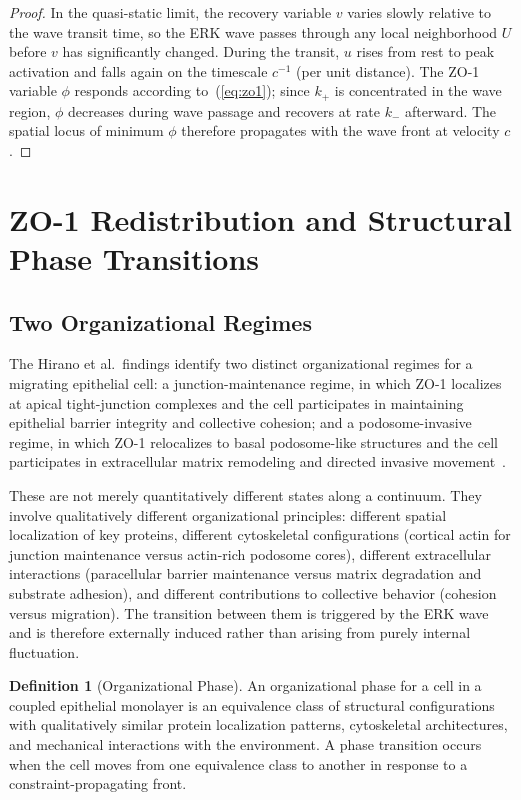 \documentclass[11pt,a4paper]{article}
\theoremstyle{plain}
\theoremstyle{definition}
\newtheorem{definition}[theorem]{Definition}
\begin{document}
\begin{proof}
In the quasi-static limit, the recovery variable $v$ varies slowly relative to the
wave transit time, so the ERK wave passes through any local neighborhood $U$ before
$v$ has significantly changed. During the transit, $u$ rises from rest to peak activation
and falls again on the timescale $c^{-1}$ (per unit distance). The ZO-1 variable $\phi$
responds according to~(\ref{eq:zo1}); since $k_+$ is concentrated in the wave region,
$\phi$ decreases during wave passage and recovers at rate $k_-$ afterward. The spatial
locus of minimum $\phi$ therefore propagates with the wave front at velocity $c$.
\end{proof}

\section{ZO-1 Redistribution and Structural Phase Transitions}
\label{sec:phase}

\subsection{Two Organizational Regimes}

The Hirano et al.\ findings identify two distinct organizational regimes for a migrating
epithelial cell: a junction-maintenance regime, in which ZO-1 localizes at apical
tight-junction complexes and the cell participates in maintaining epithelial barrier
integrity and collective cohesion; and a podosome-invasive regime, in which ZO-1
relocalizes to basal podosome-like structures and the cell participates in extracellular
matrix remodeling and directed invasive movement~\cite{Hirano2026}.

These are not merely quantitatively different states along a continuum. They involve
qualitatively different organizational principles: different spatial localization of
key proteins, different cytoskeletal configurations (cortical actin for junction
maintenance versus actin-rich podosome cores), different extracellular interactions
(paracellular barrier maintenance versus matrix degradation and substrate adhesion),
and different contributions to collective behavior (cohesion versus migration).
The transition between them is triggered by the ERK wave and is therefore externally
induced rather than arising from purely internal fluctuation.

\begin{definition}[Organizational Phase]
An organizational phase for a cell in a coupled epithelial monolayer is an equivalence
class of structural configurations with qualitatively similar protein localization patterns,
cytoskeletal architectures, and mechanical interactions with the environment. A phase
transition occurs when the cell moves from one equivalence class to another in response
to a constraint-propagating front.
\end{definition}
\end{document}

————————

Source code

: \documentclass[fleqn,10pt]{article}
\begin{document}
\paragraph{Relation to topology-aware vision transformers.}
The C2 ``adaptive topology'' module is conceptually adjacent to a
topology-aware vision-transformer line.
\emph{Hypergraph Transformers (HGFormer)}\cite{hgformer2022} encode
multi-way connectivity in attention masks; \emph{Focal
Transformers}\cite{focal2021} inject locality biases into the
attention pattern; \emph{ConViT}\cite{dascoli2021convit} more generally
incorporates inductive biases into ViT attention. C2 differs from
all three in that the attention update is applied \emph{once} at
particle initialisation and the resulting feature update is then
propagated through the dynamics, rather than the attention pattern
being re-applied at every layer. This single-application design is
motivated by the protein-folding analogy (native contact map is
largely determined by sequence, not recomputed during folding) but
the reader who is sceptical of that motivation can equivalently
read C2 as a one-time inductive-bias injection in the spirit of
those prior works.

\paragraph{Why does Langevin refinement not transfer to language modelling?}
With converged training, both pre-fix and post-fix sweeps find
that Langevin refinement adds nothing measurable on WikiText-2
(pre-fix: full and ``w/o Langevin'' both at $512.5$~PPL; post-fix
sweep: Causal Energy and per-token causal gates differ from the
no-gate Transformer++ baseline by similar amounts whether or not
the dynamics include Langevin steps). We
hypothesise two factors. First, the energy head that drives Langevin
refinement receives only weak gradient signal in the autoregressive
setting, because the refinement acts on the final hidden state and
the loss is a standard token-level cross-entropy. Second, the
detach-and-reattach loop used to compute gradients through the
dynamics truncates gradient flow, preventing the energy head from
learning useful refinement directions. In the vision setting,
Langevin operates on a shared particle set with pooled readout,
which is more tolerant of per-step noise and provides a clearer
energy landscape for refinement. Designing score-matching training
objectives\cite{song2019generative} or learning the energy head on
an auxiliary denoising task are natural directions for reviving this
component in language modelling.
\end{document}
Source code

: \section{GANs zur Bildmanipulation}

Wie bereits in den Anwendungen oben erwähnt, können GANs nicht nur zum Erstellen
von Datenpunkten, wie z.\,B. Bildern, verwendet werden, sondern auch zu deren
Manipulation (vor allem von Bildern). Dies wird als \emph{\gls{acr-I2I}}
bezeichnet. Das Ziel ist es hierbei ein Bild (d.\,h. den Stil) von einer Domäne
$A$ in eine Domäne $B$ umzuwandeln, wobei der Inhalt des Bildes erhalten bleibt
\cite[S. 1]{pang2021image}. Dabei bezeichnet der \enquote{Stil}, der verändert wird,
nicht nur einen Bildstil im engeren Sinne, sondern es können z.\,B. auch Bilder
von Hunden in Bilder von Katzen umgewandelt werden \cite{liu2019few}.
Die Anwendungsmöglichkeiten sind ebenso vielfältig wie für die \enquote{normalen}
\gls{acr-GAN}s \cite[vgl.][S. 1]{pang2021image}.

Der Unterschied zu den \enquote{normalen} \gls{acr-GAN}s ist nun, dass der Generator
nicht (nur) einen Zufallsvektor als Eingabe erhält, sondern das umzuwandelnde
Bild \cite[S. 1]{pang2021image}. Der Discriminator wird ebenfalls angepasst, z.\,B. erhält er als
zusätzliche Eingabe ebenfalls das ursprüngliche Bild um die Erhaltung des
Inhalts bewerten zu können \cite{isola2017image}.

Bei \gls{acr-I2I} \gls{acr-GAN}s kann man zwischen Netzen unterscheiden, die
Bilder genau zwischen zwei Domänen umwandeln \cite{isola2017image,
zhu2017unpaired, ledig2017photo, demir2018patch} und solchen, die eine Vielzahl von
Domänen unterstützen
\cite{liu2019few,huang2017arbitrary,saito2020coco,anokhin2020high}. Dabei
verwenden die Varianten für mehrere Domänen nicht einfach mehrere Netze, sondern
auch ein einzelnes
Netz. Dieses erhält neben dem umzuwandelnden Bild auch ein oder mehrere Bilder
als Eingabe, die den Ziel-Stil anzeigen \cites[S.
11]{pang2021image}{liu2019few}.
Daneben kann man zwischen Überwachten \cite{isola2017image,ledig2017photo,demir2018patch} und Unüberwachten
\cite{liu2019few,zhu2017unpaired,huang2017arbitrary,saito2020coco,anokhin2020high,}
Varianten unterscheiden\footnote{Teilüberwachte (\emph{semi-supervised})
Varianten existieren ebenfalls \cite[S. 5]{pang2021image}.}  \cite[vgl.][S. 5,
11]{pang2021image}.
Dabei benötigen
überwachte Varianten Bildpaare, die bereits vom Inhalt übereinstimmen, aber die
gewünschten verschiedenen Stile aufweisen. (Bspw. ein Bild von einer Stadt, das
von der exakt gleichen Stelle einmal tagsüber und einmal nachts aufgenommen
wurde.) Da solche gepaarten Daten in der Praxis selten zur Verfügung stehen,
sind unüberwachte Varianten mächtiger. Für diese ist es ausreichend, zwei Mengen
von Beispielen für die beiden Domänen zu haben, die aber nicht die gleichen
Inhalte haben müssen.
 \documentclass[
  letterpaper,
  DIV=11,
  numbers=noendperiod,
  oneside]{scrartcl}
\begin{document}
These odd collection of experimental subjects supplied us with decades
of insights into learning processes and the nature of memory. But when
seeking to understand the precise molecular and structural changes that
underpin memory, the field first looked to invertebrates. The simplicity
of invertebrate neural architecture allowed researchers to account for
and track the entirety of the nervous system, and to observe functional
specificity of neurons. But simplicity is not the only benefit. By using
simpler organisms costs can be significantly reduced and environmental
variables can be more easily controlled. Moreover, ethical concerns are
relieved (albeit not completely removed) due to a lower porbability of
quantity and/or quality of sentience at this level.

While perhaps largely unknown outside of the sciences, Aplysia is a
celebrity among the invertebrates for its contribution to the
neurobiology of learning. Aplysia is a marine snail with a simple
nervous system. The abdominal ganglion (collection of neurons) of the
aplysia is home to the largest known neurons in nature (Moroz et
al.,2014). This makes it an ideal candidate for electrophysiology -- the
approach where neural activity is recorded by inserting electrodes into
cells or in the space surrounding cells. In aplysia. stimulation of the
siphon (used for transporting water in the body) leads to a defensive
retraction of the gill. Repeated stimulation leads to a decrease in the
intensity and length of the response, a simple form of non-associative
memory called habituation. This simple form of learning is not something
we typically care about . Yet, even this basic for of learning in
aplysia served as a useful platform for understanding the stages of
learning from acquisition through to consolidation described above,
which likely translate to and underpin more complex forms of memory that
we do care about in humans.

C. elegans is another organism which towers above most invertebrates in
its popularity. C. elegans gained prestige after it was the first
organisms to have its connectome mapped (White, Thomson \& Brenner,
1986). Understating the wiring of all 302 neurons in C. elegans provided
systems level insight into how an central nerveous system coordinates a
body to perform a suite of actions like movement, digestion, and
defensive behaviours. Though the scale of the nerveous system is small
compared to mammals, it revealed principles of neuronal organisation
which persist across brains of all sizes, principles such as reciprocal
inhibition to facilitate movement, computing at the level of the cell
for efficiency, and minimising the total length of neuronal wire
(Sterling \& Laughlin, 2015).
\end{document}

————————

_TASK DESCRIPTION_
Please report how many lines in the records above contain the word "length", and give nothing but the number.

_ANSWER_
2